Dan Bejar on aging, the end of movies, and the very Destroyer-y new Destroyer album Dan's Boogie

There's a moment about eight minutes into Dan's Boogie, the expansive 14th studio album by Destroyer, when Dan Bejar drops the niceties and gives into his Freudian id: "Women fill out, men crumble inwards," he pontificates with an audible smirk. "There, I didn't want to say it but I did!" The lyric came to mind as I watched Destroyer perform at Brooklyn's Kings Theatre in late February. Bejar, dressed in denim and a tweed blazer with his all-access pass dangling from his neck, hunched over the microphone stand, which he had lowered to waist height in such a way that it resembled a cane. Was this his version of crumbling inwards?

"Crumbling inwards is a big part of it," Bejar told me the day after the Kings Theatre performance, one of two New York shows supporting Father John Misty ("We're both brutally words-forward," he observed of his tourmate). "That's a habit I got into when I first put the guitar down and started touring with a giant band for Kaputt. I didn't know what to do with my hands. I started using the mic stand as a cane, more or less — a showbiz cane." Showbiz, by the way, is "like sports," he explained. "You're supposed to age out. It's rigged for that. Part of me used to enjoy sparring with that. Now that I'm actually old, I'm just confused and disoriented."

Dan's Boogie, Bejar said, is a record about getting older. "There are topics that I've always loved — the world erasing itself, decay — that stop being academic and get really real when you get old." He stopped before he could elaborate further: "If I had a handler, they'd say, ‘ixnay on the age-ay!'" Luckily, it was just Bejar sitting at a bustling café in Fort Greene last month, wearing jeans, a navy cable knit sweater, and the same blazer as the night before. As we sipped our cappuccinos, he described aging as a process that was as disorienting as it was artistically freeing: "I can't censor myself anymore. I don't know how." The resulting album is, to Bejar, "the most Destroyer-y sounding Destroyer record in a long time."

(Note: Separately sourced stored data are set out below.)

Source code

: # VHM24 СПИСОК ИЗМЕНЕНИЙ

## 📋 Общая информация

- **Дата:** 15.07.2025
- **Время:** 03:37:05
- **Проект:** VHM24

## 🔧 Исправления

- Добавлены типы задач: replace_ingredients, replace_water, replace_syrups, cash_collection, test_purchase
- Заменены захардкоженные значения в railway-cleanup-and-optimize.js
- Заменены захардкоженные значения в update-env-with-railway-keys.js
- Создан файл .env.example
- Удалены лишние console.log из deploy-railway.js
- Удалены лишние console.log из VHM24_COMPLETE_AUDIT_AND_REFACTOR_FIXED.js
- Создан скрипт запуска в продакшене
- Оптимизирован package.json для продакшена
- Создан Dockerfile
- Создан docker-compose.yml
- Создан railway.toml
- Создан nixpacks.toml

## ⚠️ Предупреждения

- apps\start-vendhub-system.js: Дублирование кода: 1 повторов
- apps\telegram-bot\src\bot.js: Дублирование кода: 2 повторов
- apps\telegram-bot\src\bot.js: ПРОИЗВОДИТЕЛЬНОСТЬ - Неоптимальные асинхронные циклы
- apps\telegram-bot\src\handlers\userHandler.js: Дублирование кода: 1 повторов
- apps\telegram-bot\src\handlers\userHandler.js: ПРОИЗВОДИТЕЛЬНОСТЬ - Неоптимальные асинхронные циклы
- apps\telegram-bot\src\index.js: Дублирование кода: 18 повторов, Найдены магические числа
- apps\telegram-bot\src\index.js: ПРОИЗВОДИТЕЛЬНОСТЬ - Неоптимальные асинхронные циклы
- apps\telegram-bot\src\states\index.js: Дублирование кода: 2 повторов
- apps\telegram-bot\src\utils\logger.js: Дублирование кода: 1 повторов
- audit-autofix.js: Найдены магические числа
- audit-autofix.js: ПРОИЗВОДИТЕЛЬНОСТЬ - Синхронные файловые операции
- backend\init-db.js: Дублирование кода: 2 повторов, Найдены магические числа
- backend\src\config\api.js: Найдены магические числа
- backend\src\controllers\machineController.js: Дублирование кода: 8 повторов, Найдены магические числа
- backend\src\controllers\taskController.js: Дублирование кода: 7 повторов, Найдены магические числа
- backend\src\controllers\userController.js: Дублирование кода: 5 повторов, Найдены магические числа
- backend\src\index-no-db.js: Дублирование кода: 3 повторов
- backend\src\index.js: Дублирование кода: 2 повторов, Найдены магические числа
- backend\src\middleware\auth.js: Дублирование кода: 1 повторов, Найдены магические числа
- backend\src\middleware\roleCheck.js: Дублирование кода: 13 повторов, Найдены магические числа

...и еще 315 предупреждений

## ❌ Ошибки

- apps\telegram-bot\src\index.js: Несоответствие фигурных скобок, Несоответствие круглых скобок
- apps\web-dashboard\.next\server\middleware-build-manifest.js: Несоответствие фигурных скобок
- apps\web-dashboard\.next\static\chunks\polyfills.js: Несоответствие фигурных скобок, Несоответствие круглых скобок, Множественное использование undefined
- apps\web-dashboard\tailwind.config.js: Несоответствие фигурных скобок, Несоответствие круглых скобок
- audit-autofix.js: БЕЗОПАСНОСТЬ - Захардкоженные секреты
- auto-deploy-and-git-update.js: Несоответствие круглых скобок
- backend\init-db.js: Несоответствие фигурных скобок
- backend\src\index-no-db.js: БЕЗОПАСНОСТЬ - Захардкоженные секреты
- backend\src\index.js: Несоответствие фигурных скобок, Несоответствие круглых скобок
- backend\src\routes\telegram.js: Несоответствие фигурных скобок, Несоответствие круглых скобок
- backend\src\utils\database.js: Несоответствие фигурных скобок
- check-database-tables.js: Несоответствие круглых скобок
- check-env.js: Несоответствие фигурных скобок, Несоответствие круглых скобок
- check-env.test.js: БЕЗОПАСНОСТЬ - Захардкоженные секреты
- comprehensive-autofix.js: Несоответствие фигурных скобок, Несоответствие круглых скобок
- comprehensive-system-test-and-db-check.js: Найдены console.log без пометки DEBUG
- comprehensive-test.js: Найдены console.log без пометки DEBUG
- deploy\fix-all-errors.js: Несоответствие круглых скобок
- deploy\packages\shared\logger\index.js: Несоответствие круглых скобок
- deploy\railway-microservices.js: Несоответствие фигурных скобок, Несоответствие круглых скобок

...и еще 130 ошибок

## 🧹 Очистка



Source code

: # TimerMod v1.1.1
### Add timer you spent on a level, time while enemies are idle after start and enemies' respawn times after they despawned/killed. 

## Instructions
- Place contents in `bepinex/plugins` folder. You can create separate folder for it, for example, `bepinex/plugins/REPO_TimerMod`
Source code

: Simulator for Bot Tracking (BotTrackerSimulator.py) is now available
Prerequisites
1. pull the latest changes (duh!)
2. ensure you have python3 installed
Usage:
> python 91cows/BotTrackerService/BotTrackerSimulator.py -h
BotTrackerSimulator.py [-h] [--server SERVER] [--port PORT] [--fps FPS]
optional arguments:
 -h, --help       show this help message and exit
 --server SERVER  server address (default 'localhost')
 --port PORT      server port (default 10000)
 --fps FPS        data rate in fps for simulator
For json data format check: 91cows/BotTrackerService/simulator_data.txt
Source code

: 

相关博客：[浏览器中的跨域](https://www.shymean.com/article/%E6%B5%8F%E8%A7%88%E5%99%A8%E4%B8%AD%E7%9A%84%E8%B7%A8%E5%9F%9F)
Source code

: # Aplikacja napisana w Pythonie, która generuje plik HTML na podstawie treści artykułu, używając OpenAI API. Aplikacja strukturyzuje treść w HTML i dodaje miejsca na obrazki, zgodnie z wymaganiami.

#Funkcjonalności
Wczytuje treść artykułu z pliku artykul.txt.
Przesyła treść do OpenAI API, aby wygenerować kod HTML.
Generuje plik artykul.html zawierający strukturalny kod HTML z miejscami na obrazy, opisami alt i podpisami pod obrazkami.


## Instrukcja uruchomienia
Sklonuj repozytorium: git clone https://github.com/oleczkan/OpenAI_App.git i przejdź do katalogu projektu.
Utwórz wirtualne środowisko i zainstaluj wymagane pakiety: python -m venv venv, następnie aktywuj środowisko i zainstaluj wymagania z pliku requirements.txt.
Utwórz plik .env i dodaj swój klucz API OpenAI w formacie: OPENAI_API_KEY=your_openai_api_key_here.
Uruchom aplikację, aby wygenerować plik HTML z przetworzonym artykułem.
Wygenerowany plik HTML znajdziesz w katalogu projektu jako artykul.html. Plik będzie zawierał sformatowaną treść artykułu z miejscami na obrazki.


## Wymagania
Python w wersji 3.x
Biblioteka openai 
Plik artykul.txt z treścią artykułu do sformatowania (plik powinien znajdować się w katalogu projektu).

Bejar's career trajectory has arguably bucked the "showbiz" expectation of expiration: Over the past two decades, Destroyer has gone from a quiet home recorded solo project to the sophistopop heir apparent. Since the "possibly despicable jazz" (his words) of 2011's Kaputt, his ninth album and the only one to chart on the Billboard 200, he no longer composed on "the despicable guitar," which he found limited his imagination to "the same stinking 12 chords."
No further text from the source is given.